WHAT IS NEEDED: Could you return the data below exactly as it appears?
※ ※ ※
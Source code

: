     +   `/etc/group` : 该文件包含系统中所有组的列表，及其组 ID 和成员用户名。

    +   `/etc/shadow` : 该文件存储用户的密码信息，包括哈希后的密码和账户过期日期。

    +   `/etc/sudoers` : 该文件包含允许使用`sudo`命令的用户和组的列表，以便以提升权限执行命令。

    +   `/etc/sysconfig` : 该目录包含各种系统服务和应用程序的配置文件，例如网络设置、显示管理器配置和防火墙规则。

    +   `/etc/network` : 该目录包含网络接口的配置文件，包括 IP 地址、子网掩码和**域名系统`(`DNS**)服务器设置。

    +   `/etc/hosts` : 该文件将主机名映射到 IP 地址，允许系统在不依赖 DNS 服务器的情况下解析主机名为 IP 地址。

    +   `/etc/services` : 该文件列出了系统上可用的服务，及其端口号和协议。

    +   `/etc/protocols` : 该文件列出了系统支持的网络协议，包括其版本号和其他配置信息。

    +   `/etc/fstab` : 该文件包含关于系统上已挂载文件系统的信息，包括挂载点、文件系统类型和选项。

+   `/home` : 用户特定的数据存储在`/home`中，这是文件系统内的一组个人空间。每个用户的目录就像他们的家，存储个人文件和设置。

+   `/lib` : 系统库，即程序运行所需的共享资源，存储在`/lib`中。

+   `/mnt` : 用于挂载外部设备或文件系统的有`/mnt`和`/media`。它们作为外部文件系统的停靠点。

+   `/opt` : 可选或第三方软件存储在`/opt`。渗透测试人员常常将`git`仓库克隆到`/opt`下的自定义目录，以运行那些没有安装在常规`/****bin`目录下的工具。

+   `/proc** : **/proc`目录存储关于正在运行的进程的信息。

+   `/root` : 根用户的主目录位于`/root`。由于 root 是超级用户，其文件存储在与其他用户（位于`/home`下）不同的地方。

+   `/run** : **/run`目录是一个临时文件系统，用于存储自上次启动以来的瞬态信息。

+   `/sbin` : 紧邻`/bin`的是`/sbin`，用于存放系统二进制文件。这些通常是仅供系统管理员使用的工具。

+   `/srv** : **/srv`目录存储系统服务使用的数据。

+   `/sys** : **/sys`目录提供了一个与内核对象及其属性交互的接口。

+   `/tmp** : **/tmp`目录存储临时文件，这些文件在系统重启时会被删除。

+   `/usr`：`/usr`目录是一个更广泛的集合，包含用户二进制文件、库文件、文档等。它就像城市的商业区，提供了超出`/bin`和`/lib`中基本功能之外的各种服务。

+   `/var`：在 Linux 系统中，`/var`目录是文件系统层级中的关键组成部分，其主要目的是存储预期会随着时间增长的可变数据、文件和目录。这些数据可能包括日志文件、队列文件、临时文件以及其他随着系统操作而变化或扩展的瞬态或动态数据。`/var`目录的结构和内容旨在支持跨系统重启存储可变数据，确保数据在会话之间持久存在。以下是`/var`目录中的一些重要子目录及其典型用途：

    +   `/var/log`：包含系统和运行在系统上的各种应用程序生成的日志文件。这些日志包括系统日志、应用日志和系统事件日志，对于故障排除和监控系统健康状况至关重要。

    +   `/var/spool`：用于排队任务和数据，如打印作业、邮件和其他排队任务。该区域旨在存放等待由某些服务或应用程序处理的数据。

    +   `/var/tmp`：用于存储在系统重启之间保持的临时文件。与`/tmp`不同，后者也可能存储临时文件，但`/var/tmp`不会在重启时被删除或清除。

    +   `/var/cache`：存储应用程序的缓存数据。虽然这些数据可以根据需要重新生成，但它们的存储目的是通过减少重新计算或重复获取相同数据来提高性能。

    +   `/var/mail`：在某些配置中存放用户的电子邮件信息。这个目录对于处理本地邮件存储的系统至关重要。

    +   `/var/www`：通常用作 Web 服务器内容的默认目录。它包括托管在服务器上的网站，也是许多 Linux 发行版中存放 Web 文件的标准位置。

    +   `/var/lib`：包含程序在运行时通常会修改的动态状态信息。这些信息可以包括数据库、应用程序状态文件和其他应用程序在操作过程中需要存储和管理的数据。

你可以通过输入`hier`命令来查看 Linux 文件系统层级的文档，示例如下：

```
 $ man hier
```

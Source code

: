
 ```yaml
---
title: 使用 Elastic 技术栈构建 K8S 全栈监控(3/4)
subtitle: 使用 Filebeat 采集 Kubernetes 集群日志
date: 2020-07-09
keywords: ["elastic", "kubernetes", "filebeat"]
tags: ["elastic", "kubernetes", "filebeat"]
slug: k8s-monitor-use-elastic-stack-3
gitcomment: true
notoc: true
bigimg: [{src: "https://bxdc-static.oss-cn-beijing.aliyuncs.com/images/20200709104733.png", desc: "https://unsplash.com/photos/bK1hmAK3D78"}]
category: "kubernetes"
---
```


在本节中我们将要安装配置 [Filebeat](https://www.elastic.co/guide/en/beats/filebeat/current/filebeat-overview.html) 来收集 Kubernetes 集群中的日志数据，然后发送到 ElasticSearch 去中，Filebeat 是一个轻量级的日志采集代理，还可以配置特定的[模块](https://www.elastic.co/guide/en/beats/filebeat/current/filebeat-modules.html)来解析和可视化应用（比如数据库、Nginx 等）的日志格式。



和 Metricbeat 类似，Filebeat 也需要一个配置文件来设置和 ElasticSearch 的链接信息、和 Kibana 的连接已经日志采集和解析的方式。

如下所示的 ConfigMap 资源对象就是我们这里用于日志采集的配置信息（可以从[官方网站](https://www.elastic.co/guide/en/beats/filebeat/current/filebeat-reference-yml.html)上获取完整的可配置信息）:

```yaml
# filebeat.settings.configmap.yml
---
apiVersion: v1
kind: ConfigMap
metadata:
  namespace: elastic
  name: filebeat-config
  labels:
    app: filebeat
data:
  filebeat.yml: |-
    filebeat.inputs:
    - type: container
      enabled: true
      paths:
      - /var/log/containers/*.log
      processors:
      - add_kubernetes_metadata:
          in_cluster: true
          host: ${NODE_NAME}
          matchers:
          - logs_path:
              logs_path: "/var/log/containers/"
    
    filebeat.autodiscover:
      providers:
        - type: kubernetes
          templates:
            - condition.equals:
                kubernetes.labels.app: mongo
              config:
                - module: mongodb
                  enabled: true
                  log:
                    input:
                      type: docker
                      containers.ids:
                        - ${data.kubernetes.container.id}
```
※ ※ ※
EXERCISE SOLUTION:
Source code

:     +   `/etc/group` : 该文件包含系统中所有组的列表，及其组 ID 和成员用户名。

    +   `/etc/shadow` : 该文件存储用户的密码信息，包括哈希后的密码和账户过期日期。

    +   `/etc/sudoers` : 该文件包含允许使用`sudo`命令的用户和组的列表，以便以提升权限执行命令。

    +   `/etc/sysconfig` : 该目录包含各种系统服务和应用程序的配置文件，例如网络设置、显示管理器配置和防火墙规则。

    +   `/etc/network` : 该目录包含网络接口的配置文件，包括 IP 地址、子网掩码和**域名系统`(`DNS**)服务器设置。

    +   `/etc/hosts` : 该文件将主机名映射到 IP 地址，允许系统在不依赖 DNS 服务器的情况下解析主机名为 IP 地址。

    +   `/etc/services` : 该文件列出了系统上可用的服务，及其端口号和协议。

    +   `/etc/protocols` : 该文件列出了系统支持的网络协议，包括其版本号和其他配置信息。

    +   `/etc/fstab` : 该文件包含关于系统上已挂载文件系统的信息，包括挂载点、文件系统类型和选项。

+   `/home` : 用户特定的数据存储在`/home`中，这是文件系统内的一组个人空间。每个用户的目录就像他们的家，存储个人文件和设置。

+   `/lib` : 系统库，即程序运行所需的共享资源，存储在`/lib`中。

+   `/mnt` : 用于挂载外部设备或文件系统的有`/mnt`和`/media`。它们作为外部文件系统的停靠点。

+   `/opt` : 可选或第三方软件存储在`/opt`。渗透测试人员常常将`git`仓库克隆到`/opt`下的自定义目录，以运行那些没有安装在常规`/****bin`目录下的工具。

+   `/proc** : **/proc`目录存储关于正在运行的进程的信息。

+   `/root` : 根用户的主目录位于`/root`。由于 root 是超级用户，其文件存储在与其他用户（位于`/home`下）不同的地方。

+   `/run** : **/run`目录是一个临时文件系统，用于存储自上次启动以来的瞬态信息。

+   `/sbin` : 紧邻`/bin`的是`/sbin`，用于存放系统二进制文件。这些通常是仅供系统管理员使用的工具。

+   `/srv** : **/srv`目录存储系统服务使用的数据。

+   `/sys** : **/sys`目录提供了一个与内核对象及其属性交互的接口。

+   `/tmp** : **/tmp`目录存储临时文件，这些文件在系统重启时会被删除。

+   `/usr`：`/usr`目录是一个更广泛的集合，包含用户二进制文件、库文件、文档等。它就像城市的商业区，提供了超出`/bin`和`/lib`中基本功能之外的各种服务。

+   `/var`：在 Linux 系统中，`/var`目录是文件系统层级中的关键组成部分，其主要目的是存储预期会随着时间增长的可变数据、文件和目录。这些数据可能包括日志文件、队列文件、临时文件以及其他随着系统操作而变化或扩展的瞬态或动态数据。`/var`目录的结构和内容旨在支持跨系统重启存储可变数据，确保数据在会话之间持久存在。以下是`/var`目录中的一些重要子目录及其典型用途：

    +   `/var/log`：包含系统和运行在系统上的各种应用程序生成的日志文件。这些日志包括系统日志、应用日志和系统事件日志，对于故障排除和监控系统健康状况至关重要。

    +   `/var/spool`：用于排队任务和数据，如打印作业、邮件和其他排队任务。该区域旨在存放等待由某些服务或应用程序处理的数据。

    +   `/var/tmp`：用于存储在系统重启之间保持的临时文件。与`/tmp`不同，后者也可能存储临时文件，但`/var/tmp`不会在重启时被删除或清除。

    +   `/var/cache`：存储应用程序的缓存数据。虽然这些数据可以根据需要重新生成，但它们的存储目的是通过减少重新计算或重复获取相同数据来提高性能。

    +   `/var/mail`：在某些配置中存放用户的电子邮件信息。这个目录对于处理本地邮件存储的系统至关重要。

    +   `/var/www`：通常用作 Web 服务器内容的默认目录。它包括托管在服务器上的网站，也是许多 Linux 发行版中存放 Web 文件的标准位置。

    +   `/var/lib`：包含程序在运行时通常会修改的动态状态信息。这些信息可以包括数据库、应用程序状态文件和其他应用程序在操作过程中需要存储和管理的数据。

你可以通过输入`hier`命令来查看 Linux 文件系统层级的文档，示例如下：

```
 $ man hier
```

Source code

:
 ```yaml
---
title: 使用 Elastic 技术栈构建 K8S 全栈监控(3/4)
subtitle: 使用 Filebeat 采集 Kubernetes 集群日志
date: 2020-07-09
keywords: ["elastic", "kubernetes", "filebeat"]
tags: ["elastic", "kubernetes", "filebeat"]
slug: k8s-monitor-use-elastic-stack-3
gitcomment: true
notoc: true
bigimg: [{src: "https://bxdc-static.oss-cn-beijing.aliyuncs.com/images/20200709104733.png", desc: "https://unsplash.com/photos/bK1hmAK3D78"}]
category: "kubernetes"
---
```


在本节中我们将要安装配置 [Filebeat](https://www.elastic.co/guide/en/beats/filebeat/current/filebeat-overview.html) 来收集 Kubernetes 集群中的日志数据，然后发送到 ElasticSearch 去中，Filebeat 是一个轻量级的日志采集代理，还可以配置特定的[模块](https://www.elastic.co/guide/en/beats/filebeat/current/filebeat-modules.html)来解析和可视化应用（比如数据库、Nginx 等）的日志格式。



和 Metricbeat 类似，Filebeat 也需要一个配置文件来设置和 ElasticSearch 的链接信息、和 Kibana 的连接已经日志采集和解析的方式。

如下所示的 ConfigMap 资源对象就是我们这里用于日志采集的配置信息（可以从[官方网站](https://www.elastic.co/guide/en/beats/filebeat/current/filebeat-reference-yml.html)上获取完整的可配置信息）:

```yaml
# filebeat.settings.configmap.yml
---
apiVersion: v1
kind: ConfigMap
metadata:
  namespace: elastic
  name: filebeat-config
  labels:
    app: filebeat
data:
  filebeat.yml: |-
    filebeat.inputs:
    - type: container
      enabled: true
      paths:
      - /var/log/containers/*.log
      processors:
      - add_kubernetes_metadata:
          in_cluster: true
          host: ${NODE_NAME}
          matchers:
          - logs_path:
              logs_path: "/var/log/containers/"
    
    filebeat.autodiscover:
      providers:
        - type: kubernetes
          templates:
            - condition.equals:
                kubernetes.labels.app: mongo
              config:
                - module: mongodb
                  enabled: true
                  log:
                    input:
                      type: docker
                      containers.ids:
                        - ${data.kubernetes.container.id}
```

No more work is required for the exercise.